Reviewed by Heidi Boudro
My initial reaction to Lucky Jim (1953), by Kingsley Amis, was laughter. I found the novel really quite funny: the series of humiliations for Jim Dixon, who is a junior lecturer at a provincial British university; going from bad to worse; the snide voice of Jim's internal running commentary. My parents, who had seen the 1957 British film, laughed for decades afterwards about Jim's frustrations, the faces he made behind people's backs, the "Lucky Jim" song.
I was unprepared, though, for the flash of recognition for Jim's situation, which illuminated my own experience as a young adult.
Of course, Jim's specific situation is unique to him. His time and place are now so remote that some of the younger reviewers on Amazon found the culture of 1947 Britain to be entirely unintelligible. (They had been forced to read the novel in college classes; ironically, considering its theme.) Additionally, the questions raised of class, accent, and school are likely not particularly evident to Americans.
But, to summarize, Jim dislikes, even loathes, his supervising professor, his department, his specialization, the university as a whole, the arty and academic types, and his sort-of girlfriend. Meanwhile, completely trapped, or so he thinks, trying to somehow placate the people around him in order to keep his precarious teaching post. Agreeing and pretending to listen while desperately trying to entertain himself with furious and creative revenge fantasies, the making of faces (the angry peasant face, the Martian-invader face, the Sex Life in Ancient Rome face), and unfunny practical jokes.

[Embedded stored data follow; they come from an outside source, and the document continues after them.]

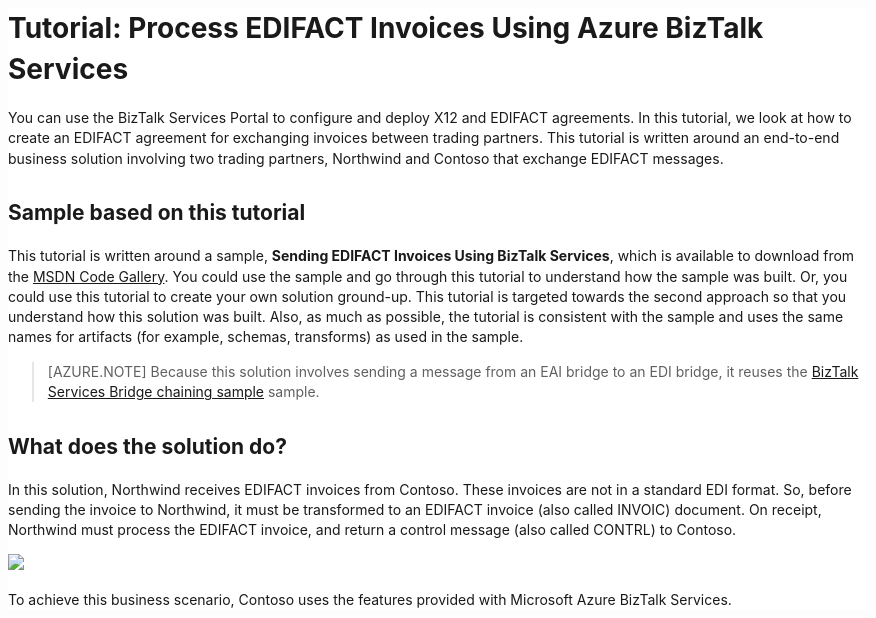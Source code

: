 <properties
   pageTitle="Tutorial: Process EDIFACT Invoices Using Azure BizTalk Services | Microsoft Azure BizTalk Services"
   description="How to create and configure the Box Connector or API app and use it in a logic app in Azure App Service"
   services="app-service\logic"
   documentationCenter=".net,nodejs,java"
   authors="msftman"
   manager="erikre"
   editor=""/>

<tags
   ms.service="app-service-logic"
   ms.devlang="multiple"
   ms.topic="article"
   ms.tgt_pltfrm="na"
   ms.workload="integration"
   ms.date="02/29/2016"
   ms.author="deonhe"/>

# Tutorial: Process EDIFACT Invoices Using Azure BizTalk Services
You can use the BizTalk Services Portal to configure and deploy X12 and EDIFACT agreements. In this tutorial, we look at how to create an EDIFACT agreement for exchanging invoices between trading partners. This tutorial is written around an end-to-end business solution involving two trading partners, Northwind and Contoso that exchange EDIFACT messages.  

## Sample based on this tutorial
This tutorial is written around a sample, **Sending EDIFACT Invoices Using BizTalk Services**, which is available to download from the [MSDN Code Gallery](http://go.microsoft.com/fwlink/?LinkId=401005). You could use the sample and go through this tutorial to understand how the sample was built. Or, you could use this tutorial to create your own solution ground-up. This tutorial is targeted towards the second approach so that you understand how this solution was built. Also, as much as possible, the tutorial is consistent with the sample and uses the same names for artifacts (for example, schemas, transforms) as used in the sample.  

>[AZURE.NOTE] Because this solution involves sending a message from an EAI bridge to an EDI bridge, it reuses the [BizTalk Services Bridge chaining sample](http://code.msdn.microsoft.com/BizTalk-Bridge-chaining-2246b104) sample.  

## What does the solution do?

In this solution, Northwind receives EDIFACT invoices from Contoso. These invoices are not in a standard EDI format. So, before sending the invoice to Northwind, it must be transformed to an EDIFACT invoice (also called INVOIC) document. On receipt, Northwind must process the EDIFACT invoice, and return a control message (also called CONTRL) to Contoso.

![][1]  

To achieve this business scenario, Contoso uses the features provided with Microsoft Azure BizTalk Services.


[1]: ./media/biztalk-process-edifact-invoice/process-edifact-invoices-with-auzure-bts-1.PNG  
[2]: ./media/biztalk-process-edifact-invoice/process-edifact-invoices-with-auzure-bts-2.PNG  
[3]: ./media/biztalk-process-edifact-invoice/process-edifact-invoices-with-auzure-bts-3.PNG
[4]: ./media/biztalk-process-edifact-invoice/process-edifact-invoices-with-auzure-bts-4.PNG  
[5]: ./media/biztalk-process-edifact-invoice/process-edifact-invoices-with-auzure-bts-5.PNG  
[6]: ./media/biztalk-process-edifact-invoice/process-edifact-invoices-with-auzure-bts-6.PNG  
[7]: ./media/biztalk-process-edifact-invoice/process-edifact-invoices-with-auzure-bts-7.PNG  
[8]: ./media/biztalk-process-edifact-invoice/process-edifact-invoices-with-auzure-bts-8.PNG
[9]: ./media/biztalk-process-edifact-invoice/process-edifact-invoices-with-auzure-bts-9.PNG  
[10]: ./media/biztalk-process-edifact-invoice/process-edifact-invoices-with-auzure-bts-10.PNG  
[11]: ./media/biztalk-process-edifact-invoice/process-edifact-invoices-with-auzure-bts-11.PNG  
[12]: ./media/biztalk-process-edifact-invoice/process-edifact-invoices-with-auzure-bts-12.PNG  
[13]: ./media/biztalk-process-edifact-invoice/process-edifact-invoices-with-auzure-bts-13.PNG
[14]: ./media/biztalk-process-edifact-invoice/process-edifact-invoices-with-auzure-bts-14.PNG  
[15]: ./media/biztalk-process-edifact-invoice/process-edifact-invoices-with-auzure-bts-15.PNG  
[16]: ./media/biztalk-process-edifact-invoice/process-edifact-invoices-with-auzure-bts-16.PNG  
[17]: ./media/biztalk-process-edifact-invoice/process-edifact-invoices-with-auzure-bts-17.PNG  
[18]: ./media/biztalk-process-edifact-invoice/process-edifact-invoices-with-auzure-bts-18.PNG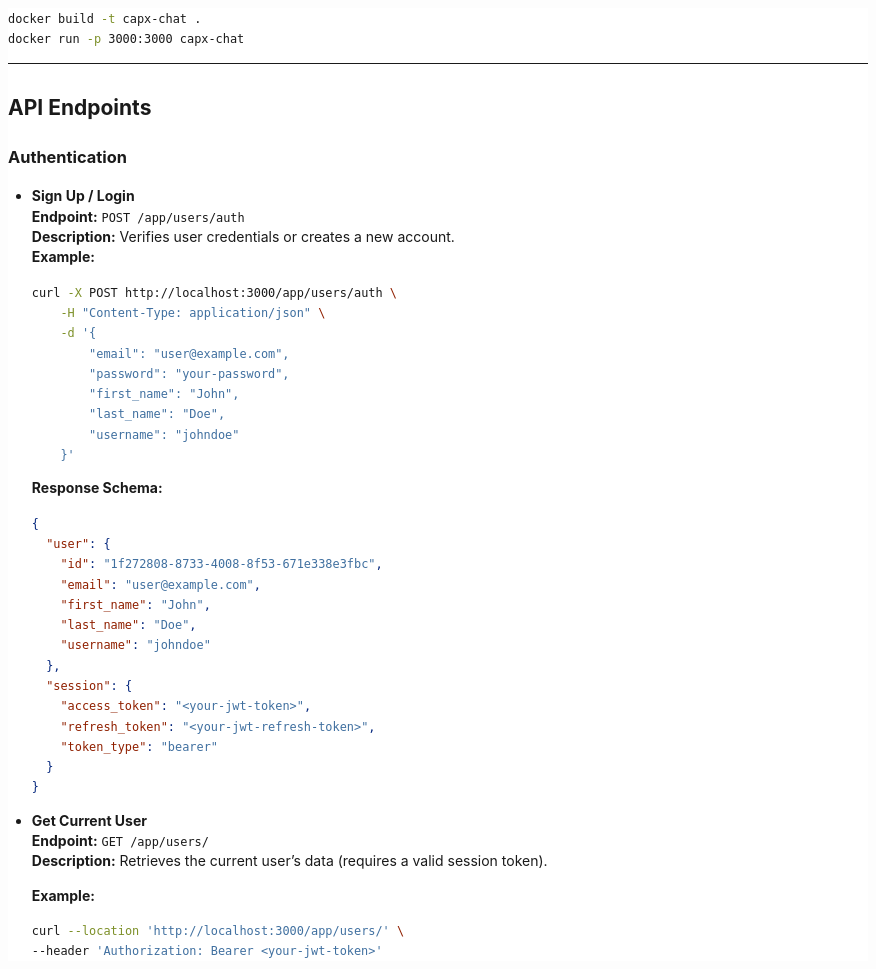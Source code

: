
 ```bash
docker build -t capx-chat .
docker run -p 3000:3000 capx-chat
```

---

## API Endpoints

### Authentication

- **Sign Up / Login**  
  **Endpoint:** `POST /app/users/auth`  
  **Description:** Verifies user credentials or creates a new account.  
  **Example:**

  ```bash
  curl -X POST http://localhost:3000/app/users/auth \
      -H "Content-Type: application/json" \
      -d '{
          "email": "user@example.com",
          "password": "your-password",
          "first_name": "John",
          "last_name": "Doe",
          "username": "johndoe"
      }'
  ```

  **Response Schema:**

  ```json
  {
    "user": {
      "id": "1f272808-8733-4008-8f53-671e338e3fbc",
      "email": "user@example.com",
      "first_name": "John",
      "last_name": "Doe",
      "username": "johndoe"
    },
    "session": {
      "access_token": "<your-jwt-token>",
      "refresh_token": "<your-jwt-refresh-token>",
      "token_type": "bearer"
    }
  }
  ```

- **Get Current User**  
  **Endpoint:** `GET /app/users/`  
  **Description:** Retrieves the current user’s data (requires a valid session token).

  **Example:**

  ```bash
  curl --location 'http://localhost:3000/app/users/' \
  --header 'Authorization: Bearer <your-jwt-token>'
  ```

The feeling of this certainly brought back aspects of my youth, from high school through late twenties. How I tuned out classes, assemblies, and religious services. The feigning of interest and enthusiasm with authority figures; the attempt to guess at what they, remotely, might want. Jobs and tasks that were known to all parties to be completely pointless. The punching of multiple buttons immediately before exiting an elevator. (As a courier, that opportunity often presented itself.) Eventually, when older, I got a more serious and glamorous job that was genuinely non-boring and lacked irony.
So, it was not bad to be older to read Lucky Jim. It helped to have more distance from a potentially cringe-inducing story. Now I can't tell, though, if the novel may have lost its edge over time, perhaps through the cultural disconnect mentioned above. It remains on Time magazine's list of the 100 best English-language novels since 1923.